事実を知らずに本館のメインロビーへ上がってしまうと、建物間の移動だけで貴重な上映前の上映予告時間を使い果たし、最悪の場合は本編の冒頭を見逃すトラブルに直面します。かつて名画を送り届けてきた歴史的劇場のDNAを受け継ぐ「東京宝塚ビル地下シアター」の実態と迷わない移動ルート、そして見やすい座席の選び方を現場目線で紐解きます。
📌 【この記事の重要ポイントまとめ】
- 要点1:スクリーン12・13は東京ミッドタウン日比谷(本館)ではなく、道路を挟んだ「東京宝塚ビル地下」に位置する別館シアター。
- 要点2:本館から別館への移動には徒歩5分以上を要するため、最初から日比谷シャンテ地下連絡通路を活用するのが迷子防止の鉄則。
- 要点3:旧スカラ座・旧みゆき座の伝統を汲む劇場構造を持ち、スクリーン12は中央後方列、スクリーン13は中段列が快適な視野を確保できる。
【本館と別館の違い】なぜ迷う?スクリーン12・13が「東京宝塚ビル地下」にある理由
TOHOシネマズ日比谷を訪れる観客が最も陥りやすい罠が、「本館」と「別館」の物理的な分離です。一般的なシネマコンプレックスであれば、全シアターが同一フロアや隣接フロアに集約されているケースがほとんどです。しかし、日比谷の場合はスクリーン1〜11が入る「東京ミッドタウン日比谷」と、スクリーン12・13が入る「東京宝塚ビル」が完全に独立した別棟として運営されています。
このような変則的な構造になった背景には、日比谷エリアの劇場史が深く関わっています。スクリーン12と13は、もともと同じ場所で長年映画ファンに親しまれていた「旧スカラ座」と「旧みゆき座」でした。2018年に東京ミッドタウン日比谷が開業する際、隣接する両劇場を最新鋭の設備へと全面改装した上で、TOHOシネマズ日比谷の一部として統合・リブランディングしたという経緯があります。
SNSやネットの評判を調査すると、「日比谷シャンテ前で立ち往生した」「ミッドタウンの4階に上がったらシアターが11までしかなくて焦った」といった声が散見されます。チケットの購入画面や発券レシートには「東京宝塚ビル地下」という案内が記載されているものの、劇場名が同一であるために見落とす人が多く、初訪問の観客を惑わせる決定的な要因となっています。

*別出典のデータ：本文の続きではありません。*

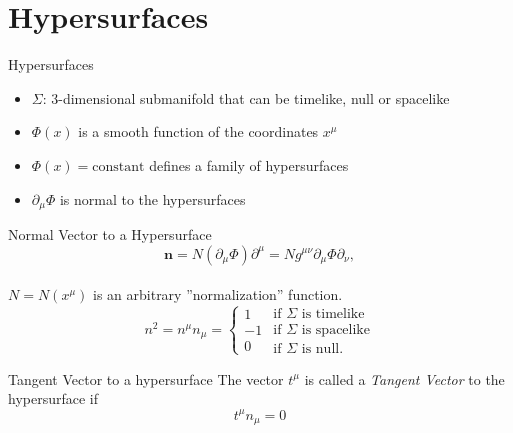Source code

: \documentclass{beamer}
\begin{document}
	\section{Hypersurfaces}    
  	\begin{darkframes}
        
        \begin{frame}{Hypersurfaces}
        	\begin{itemize}
            \item $\Sigma$: 3-dimensional submanifold that can be timelike, null or spacelike
            \pause
            \item $\Phi\left(x\right)$ is a smooth function of the coordinates $x^{\mu}$
            \pause
            \item $\Phi\left(x\right)=\textrm{constant}$ defines a family of hypersurfaces 
            \pause
            \item $\partial_{\mu}\Phi$ is normal to the hypersurfaces
        	\end{itemize}
            
        \end{frame}
        
        \begin{frame}{Normal Vector to a Hypersurface}
        	\begin{equation*}
            	\mathbf{n} =	N\left(\partial_{\mu}\Phi\right)\partial^{\mu}	=	
                Ng^{\mu\nu}\partial_{\mu}\Phi\partial_{\nu},\label{eq:vectorNormal}
			\end{equation*}\\
            \pause
 			$N=N\left(x^{\mu}\right)$ is an arbitrary ''normalization'' function.
            \pause
			\begin{equation*}
				n^{2}=n^{\mu}n_{\mu} = \left\{ \begin{array}{c}
				1\\
				-1\\
				0
				\end{array}\right.\begin{array}{c}
				\mbox{if }\Sigma\mbox{ is timelike}\\
				\mbox{if }\Sigma\mbox{ is spacelike}\\
				\mbox{if }\Sigma\mbox{ is null.}
				\end{array}
			\end{equation*}
        \end{frame}
        
    	\begin{frame}{Tangent Vector to a hypersurface}
        	The vector $ t^{\mu} $ is called a \textit{Tangent Vector} to the hypersurface if
    		$$ t^{\mu}n_{\mu}=0 $$
    	\end{frame}
	

\end{darkframes}
\end{document}
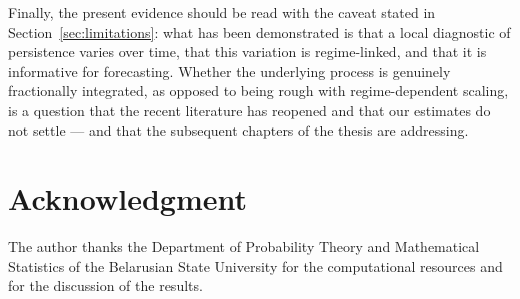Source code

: \documentclass[journal]{IEEEtran}
\begin{document}
Finally, the present evidence should be read with the caveat stated in
Section~\ref{sec:limitations}: what has been demonstrated is that a local diagnostic of
persistence varies over time, that this variation is regime-linked, and that it is informative for
forecasting. Whether the underlying process is genuinely fractionally integrated, as opposed to
being rough with regime-dependent scaling, is a question that the recent literature has reopened
and that our estimates do not settle --- and that the subsequent chapters of the thesis are
addressing.

\section*{Acknowledgment}

The author thanks the Department of Probability Theory and Mathematical Statistics of the
Belarusian State University for the computational resources and for the discussion of the
results.
\end{document}

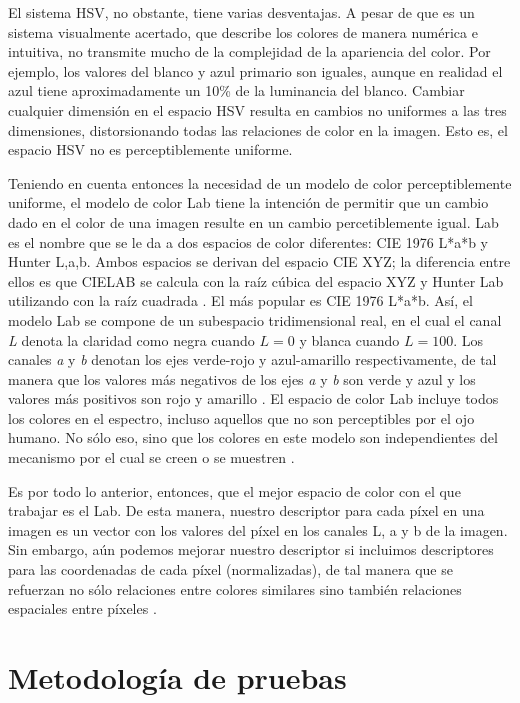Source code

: \documentclass[10pt,twocolumn,letterpaper]{article}
\begin{document}
El sistema HSV, no obstante, tiene varias desventajas. A pesar de que es un sistema visualmente acertado, que describe los colores de manera numérica e intuitiva, no transmite mucho de la complejidad de la apariencia del color. Por ejemplo, los valores del blanco y azul primario son iguales, aunque en realidad el azul tiene aproximadamente un 10\% de la luminancia del blanco. Cambiar cualquier dimensión en el espacio HSV resulta en cambios no uniformes a las tres dimensiones, distorsionando todas las relaciones de color en la imagen. Esto es, el espacio HSV no es perceptiblemente uniforme. 

Teniendo en cuenta entonces la necesidad de un modelo de color perceptiblemente uniforme, el modelo de color Lab tiene la intención de permitir que un cambio dado en el color de una imagen resulte en un cambio percetiblemente igual. Lab es el nombre que se le da a dos espacios de color diferentes: CIE 1976 L*a*b y Hunter L,a,b. Ambos espacios se derivan del espacio CIE XYZ; la diferencia entre ellos es que CIELAB se calcula con la raíz cúbica del espacio XYZ y Hunter Lab utilizando con la raíz cuadrada \cite{5_measuring_color_using_hunter}. El más popular es CIE 1976 L*a*b. Así, el modelo Lab se compone de un subespacio tridimensional real, en el cual el canal \textit{L} denota la claridad como negra cuando $L=0$ y blanca cuando $L=100$. Los canales \textit{a} y \textit{b} denotan los ejes verde-rojo y azul-amarillo respectivamente, de tal manera que los valores más negativos de los ejes \textit{a} y \textit{b} son verde y azul y los valores más positivos son rojo y amarillo \cite{6_explanation_of_the_lab_color_space}. El espacio de color Lab incluye todos los colores en el espectro, incluso aquellos que no son perceptibles por el ojo humano. No sólo eso, sino que los colores en este modelo son independientes del mecanismo por el cual se creen o se muestren \cite{7_mathworks.com}.

Es por todo lo anterior, entonces, que el mejor espacio de color con el que trabajar es el Lab. De esta manera, nuestro descriptor para cada píxel en una imagen es un vector con los valores del píxel en los canales L, a y b de la imagen. Sin embargo, aún podemos mejorar nuestro descriptor si incluimos descriptores para las coordenadas de cada píxel (normalizadas), de tal manera que se refuerzan no sólo relaciones entre colores similares sino también relaciones espaciales entre píxeles \cite{1_forsyth_ponce_2012}.


\section{Metodología de pruebas}
\end{document}
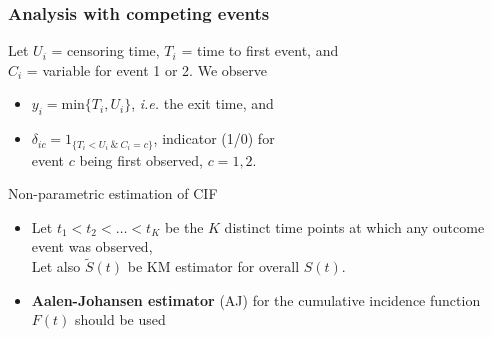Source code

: \documentclass[handout,12pt,dvipsnames,t]{beamer}
\begin{document}



% 
% 


\begin{frame}[fragile]
\frametitle{Analysis with competing events}

Let $U_i$ = censoring time, 
$T_i$ = time to first event, and \\
$C_i$ = variable for event 1 or 2. %
We observe 
\begin{itemize}
\item $y_i = \text{min}\{ T_i, U_i \}$, \textit{i.e.}
the exit time, and
\item
 $ \delta_{ic} = 1_{ \{ T_i < U_i \ \& \ C_i = c\} }$, 
  indicator (1/0) for \\ 
  event $c$ being first observed, $c=1,2$. 
\end{itemize}


Non-parametric estimation %
of CIF

\begin{itemize}
\item
Let $t_1 < t_2 < \dots < t_K$ be the $K$ distinct 
time points at which any outcome event was observed, \\ Let also
 $\widetilde{S}(t)$ be KM estimator for overall $S(t)$. 
\medskip
\item
\textbf{Aalen-Johansen estimator} (AJ) for the cumulative incidence function $F(t)$
should be used 
\end{itemize}

\end{frame}
\end{document}
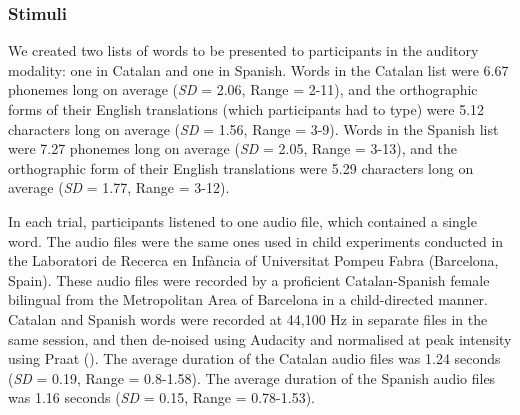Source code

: \documentclass[
  man,
  longtable,
  nolmodern,
  notxfonts,
  notimes,
  colorlinks=true,linkcolor=blue,citecolor=blue,urlcolor=blue]{apa7}
\begin{document}
\subsubsection{Stimuli}\label{stimuli}

We created two lists of words to be presented to participants in the
auditory modality: one in Catalan and one in Spanish. Words in the
Catalan list were 6.67 phonemes long on average (\emph{SD} = 2.06, Range
= 2-11), and the orthographic forms of their English translations (which
participants had to type) were 5.12 characters long on average
(\emph{SD} = 1.56, Range = 3-9). Words in the Spanish list were 7.27
phonemes long on average (\emph{SD} = 2.05, Range = 3-13), and the
orthographic form of their English translations were 5.29 characters
long on average (\emph{SD} = 1.77, Range = 3-12).

In each trial, participants listened to one audio file, which contained
a single word. The audio files were the same ones used in child
experiments conducted in the Laboratori de Recerca en Infància of
Universitat Pompeu Fabra (Barcelona, Spain). These audio files were
recorded by a proficient Catalan-Spanish female bilingual from the
Metropolitan Area of Barcelona in a child-directed manner. Catalan and
Spanish words were recorded at 44,100 Hz in separate files in the same
session, and then de-noised using Audacity and normalised at peak
intensity using Praat (). The average duration of the Catalan audio files was
1.24 seconds (\emph{SD} = 0.19, Range = 0.8-1.58). The average duration
of the Spanish audio files was 1.16 seconds (\emph{SD} = 0.15, Range =
0.78-1.53).
\end{document}
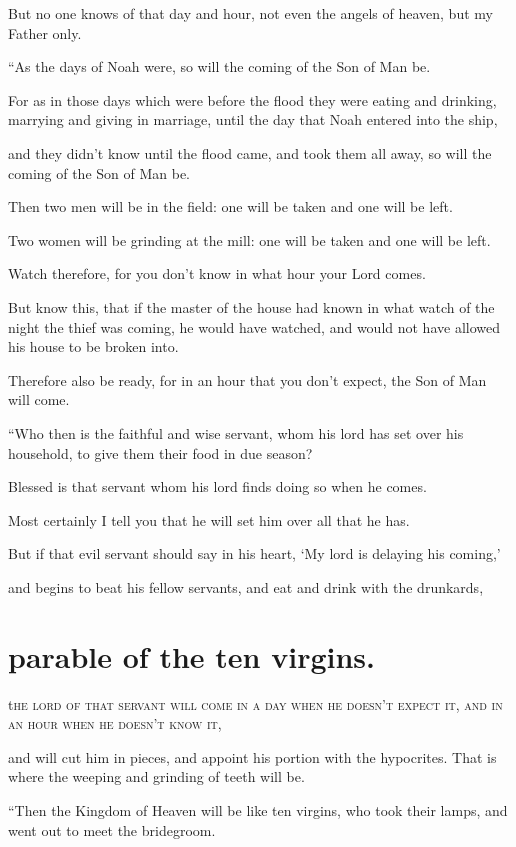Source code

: But no one knows of that day and hour, not even the angels of heaven, but my Father only.

“As the days of Noah were, so will the coming of the Son of Man be.

For as in those days which were before the flood they were eating and drinking, marrying and giving in marriage, until the day that Noah entered into the ship,

and they didn’t know until the flood came, and took them all away, so will the coming of the Son of Man be.

Then two men will be in the field: one will be taken and one will be left.

Two women will be grinding at the mill: one will be taken and one will be left.

Watch therefore, for you don’t know in what hour your Lord comes.

But know this, that if the master of the house had known in what watch of the night the thief was coming, he would have watched, and would not have allowed his house to be broken into.

Therefore also be ready, for in an hour that you don’t expect, the Son of Man will come.

“Who then is the faithful and wise servant, whom his lord has set over his household, to give them their food in due season?

Blessed is that servant whom his lord finds doing so when he comes.

Most certainly I tell you that he will set him over all that he has.

But if that evil servant should say in his heart, ‘My lord is delaying his coming,’

and begins to beat his fellow servants, and eat and drink with the drunkards,


\clearpage \section*{parable of the ten virgins.}

\lettrine{t}{he lord of that servant will come in a day when he doesn’t expect it, and in an hour when he doesn’t know it,}

and will cut him in pieces, and appoint his portion with the hypocrites. That is where the weeping and grinding of teeth will be.

“Then the Kingdom of Heaven will be like ten virgins, who took their lamps, and went out to meet the bridegroom.

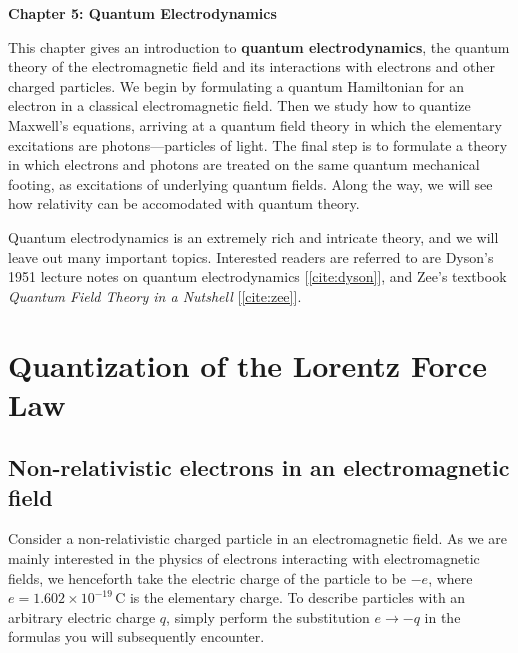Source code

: \documentclass[pra,12pt]{revtex4}
\begin{document}
\setcounter{page}{86}

\begin{center}
{\Large \textbf{Chapter 5: Quantum Electrodynamics}}
\end{center}


This chapter gives an introduction to \textbf{quantum
  electrodynamics}, the quantum theory of the electromagnetic field
and its interactions with electrons and other charged particles.  We
begin by formulating a quantum Hamiltonian for an electron in a
classical electromagnetic field.  Then we study how to quantize
Maxwell's equations, arriving at a quantum field theory in which the
elementary excitations are photons---particles of light.  The final
step is to formulate a theory in which electrons and photons are
treated on the same quantum mechanical footing, as excitations of
underlying quantum fields.  Along the way, we will see how relativity
can be accomodated with quantum theory.

Quantum electrodynamics is an extremely rich and intricate theory, and
we will leave out many important topics.  Interested readers are
referred to are Dyson's 1951 lecture notes on quantum electrodynamics
[\ref{cite:dyson}], and Zee's textbook \textit{Quantum Field Theory in
  a Nutshell} [\ref{cite:zee}].

\section{Quantization of the Lorentz Force Law}

\subsection{Non-relativistic electrons in an electromagnetic field}
\label{sec:nonrel}

Consider a non-relativistic charged particle in an electromagnetic
field.  As we are mainly interested in the physics of electrons
interacting with electromagnetic fields, we henceforth take the
electric charge of the particle to be $-e$, where $e =
1.602\times10^{-19}\,\mathrm{C}$ is the elementary charge.  To
describe particles with an arbitrary electric charge $q$, simply
perform the substitution $e \rightarrow -q$ in the formulas you will
subsequently encounter.
\end{document}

【最短アクセス】雨に濡れない日比谷シャンテ地下連絡通路&地上からの行き方
スクリーン12・13へスムーズに到着するためには、東京ミッドタウン日比谷を目的地に設定せず、最初から「東京宝塚ビル」を目指す計画を立てておく必要があります。アクセス方法は地上ルートと地下ルートの2通りが存在します。
地上から向かう場合、東京メトロ日比谷線・千代田線「日比谷駅」のA5出口を出て、「日比谷ゴジラカネダン像」が鎮座する日比谷シャンテ方面へ進みます。合歓の広場を抜けると、向かい側に東京宝塚劇場が入居する大型ビルが見えてきます。シアター専用の直通階段およびエレベーターがビル正面の角付近に設けられており、そこから地下へと降りるアプローチが最もシンプルです。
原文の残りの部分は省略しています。